§ WORK ITEM
Quote all entries exactly, leaving pictures aside.

════════

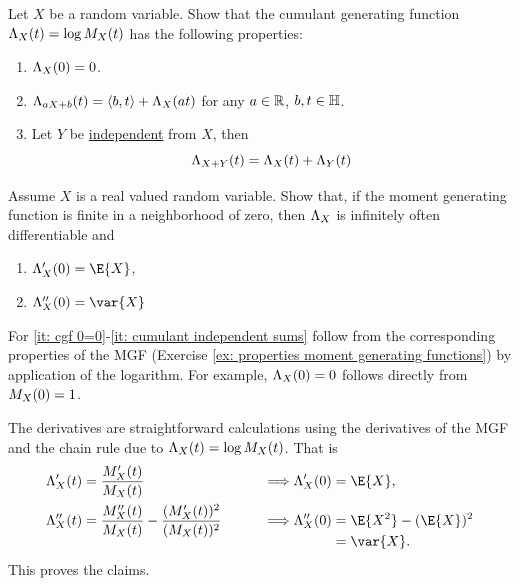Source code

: 
\begin{exercise}[subtitle={Properties of the cumulant generating function \Coffeecup}]
    \label{ex: properties cumulant generating function}
    Let \(X\) be a random variable. Show that the cumulant generating function
    \(\CGF_X(t) = \log \MGF_X(t)\) has the following properties:
    \begin{enumerate}[label=(\roman*), noitemsep]
        \item\label{it: cgf 0=0} \(\CGF_X(0) = 0\).
        \item\label{it: cgf linear} \(\CGF_{aX + b}(t) = \scp{b, t} + \CGF_X(a t)\) for any \(a \in \real\), \(b,t\in \hilbert\).
        \item\label{it: cumulant independent sums} Let \(Y\) be \underline{independent} from \(X\), then
        \[
            \CGF_{X+Y}(t) = \CGF_X(t) + \CGF_Y(t)
        \]
    \end{enumerate}
    Assume \(X\) is a real valued random variable. Show that, if the moment generating
    function is finite in a neighborhood of zero, then \(\CGF_X\) is infinitely
    often differentiable and
    \begin{enumerate}[label=(\roman*), resume, noitemsep]
        \item \(\CGF_X'(0) = \E{X}\),
        \item \(\CGF_X''(0) = \var{X}\)
    \end{enumerate}
\end{exercise}

\begin{solution}
    For \ref{it: cgf 0=0}-\ref{it: cumulant independent sums} follow from the
    corresponding properties of the MGF (Exercise \ref{ex: properties moment
    generating functions}) by application of the logarithm.  For example,
    \(\CGF_X(0)=0\) follows directly from \(\MGF_X(0)=1\).

    The derivatives are straightforward calculations using the derivatives of the MGF
    and the chain rule due to \(\CGF_X(t) = \log \MGF_X(t)\). That is
    \begin{alignat*}{3}
        \CGF_X'(t)
        &= \frac{\MGF_X'(t)}{\MGF_X(t)}
        \qquad &\implies &\CGF_X'(0) = \E{X},
        \\
        \CGF_X''(t)
        &= \frac{\MGF_X''(t)}{\MGF_X(t)} - \frac{(\MGF_X'(t))^2}{(\MGF_X(t))^2}
        \qquad &\implies &\CGF_X''(0)
        \begin{aligned}[t]
        &= \E{X^2} - (\E{X})^2
        \\
        &= \var{X}.
        \end{aligned}
    \end{alignat*}
    This proves the claims.
\end{solution}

════════

§ ANSWER TO THE PROBLEM
Source code

: 
\begin{exercise}[subtitle={Properties of the cumulant generating function \Coffeecup}]
    \label{ex: properties cumulant generating function}
    Let \(X\) be a random variable. Show that the cumulant generating function
    \(\CGF_X(t) = \log \MGF_X(t)\) has the following properties:
    \begin{enumerate}[label=(\roman*), noitemsep]
        \item\label{it: cgf 0=0} \(\CGF_X(0) = 0\).
        \item\label{it: cgf linear} \(\CGF_{aX + b}(t) = \scp{b, t} + \CGF_X(a t)\) for any \(a \in \real\), \(b,t\in \hilbert\).
        \item\label{it: cumulant independent sums} Let \(Y\) be \underline{independent} from \(X\), then
        \[
            \CGF_{X+Y}(t) = \CGF_X(t) + \CGF_Y(t)
        \]
    \end{enumerate}
    Assume \(X\) is a real valued random variable. Show that, if the moment generating
    function is finite in a neighborhood of zero, then \(\CGF_X\) is infinitely
    often differentiable and
    \begin{enumerate}[label=(\roman*), resume, noitemsep]
        \item \(\CGF_X'(0) = \E{X}\),
        \item \(\CGF_X''(0) = \var{X}\)
    \end{enumerate}
\end{exercise}

\begin{solution}
    For \ref{it: cgf 0=0}-\ref{it: cumulant independent sums} follow from the
    corresponding properties of the MGF (Exercise \ref{ex: properties moment
    generating functions}) by application of the logarithm.  For example,
    \(\CGF_X(0)=0\) follows directly from \(\MGF_X(0)=1\).

    The derivatives are straightforward calculations using the derivatives of the MGF
    and the chain rule due to \(\CGF_X(t) = \log \MGF_X(t)\). That is
    \begin{alignat*}{3}
        \CGF_X'(t)
        &= \frac{\MGF_X'(t)}{\MGF_X(t)}
        \qquad &\implies &\CGF_X'(0) = \E{X},
        \\
        \CGF_X''(t)
        &= \frac{\MGF_X''(t)}{\MGF_X(t)} - \frac{(\MGF_X'(t))^2}{(\MGF_X(t))^2}
        \qquad &\implies &\CGF_X''(0)
        \begin{aligned}[t]
        &= \E{X^2} - (\E{X})^2
        \\
        &= \var{X}.
        \end{aligned}
    \end{alignat*}
    This proves the claims.
\end{solution}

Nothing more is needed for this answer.